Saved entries
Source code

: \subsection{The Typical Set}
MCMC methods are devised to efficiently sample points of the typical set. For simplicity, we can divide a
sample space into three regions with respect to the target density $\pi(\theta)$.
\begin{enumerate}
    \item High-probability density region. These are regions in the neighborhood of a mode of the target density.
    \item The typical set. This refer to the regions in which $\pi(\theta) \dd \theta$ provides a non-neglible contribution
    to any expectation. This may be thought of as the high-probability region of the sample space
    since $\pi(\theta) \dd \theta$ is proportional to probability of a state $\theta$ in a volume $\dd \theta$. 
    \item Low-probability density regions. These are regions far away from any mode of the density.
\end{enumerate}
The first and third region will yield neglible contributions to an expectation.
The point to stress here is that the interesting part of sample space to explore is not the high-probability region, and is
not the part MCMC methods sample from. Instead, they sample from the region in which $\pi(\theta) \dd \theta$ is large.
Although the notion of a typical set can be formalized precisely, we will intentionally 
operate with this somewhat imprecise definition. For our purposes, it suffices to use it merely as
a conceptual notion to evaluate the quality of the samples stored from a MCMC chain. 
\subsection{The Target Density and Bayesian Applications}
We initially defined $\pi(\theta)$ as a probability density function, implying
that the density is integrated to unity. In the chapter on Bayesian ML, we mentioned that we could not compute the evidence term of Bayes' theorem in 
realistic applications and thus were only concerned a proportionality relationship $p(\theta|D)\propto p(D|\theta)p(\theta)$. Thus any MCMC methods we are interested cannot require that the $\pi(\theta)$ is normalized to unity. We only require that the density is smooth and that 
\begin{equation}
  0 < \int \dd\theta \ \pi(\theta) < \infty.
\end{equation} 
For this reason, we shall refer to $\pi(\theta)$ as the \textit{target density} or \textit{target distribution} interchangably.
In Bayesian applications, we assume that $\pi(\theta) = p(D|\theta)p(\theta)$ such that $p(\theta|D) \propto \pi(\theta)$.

*Your goal*.
Set down the lines above exactly as written. Begin at the line containing "that the density is integrated" and stop after the last line.

*Your response*.
that the density is integrated to unity. In the chapter on Bayesian ML, we mentioned that we could not compute the evidence term of Bayes' theorem in 
realistic applications and thus were only concerned a proportionality relationship $p(\theta|D)\propto p(D|\theta)p(\theta)$. Thus any MCMC methods we are interested cannot require that the $\pi(\theta)$ is normalized to unity. We only require that the density is smooth and that 
\begin{equation}
  0 < \int \dd\theta \ \pi(\theta) < \infty.
\end{equation} 
For this reason, we shall refer to $\pi(\theta)$ as the \textit{target density} or \textit{target distribution} interchangably.
In Bayesian applications, we assume that $\pi(\theta) = p(D|\theta)p(\theta)$ such that $p(\theta|D) \propto \pi(\theta)$.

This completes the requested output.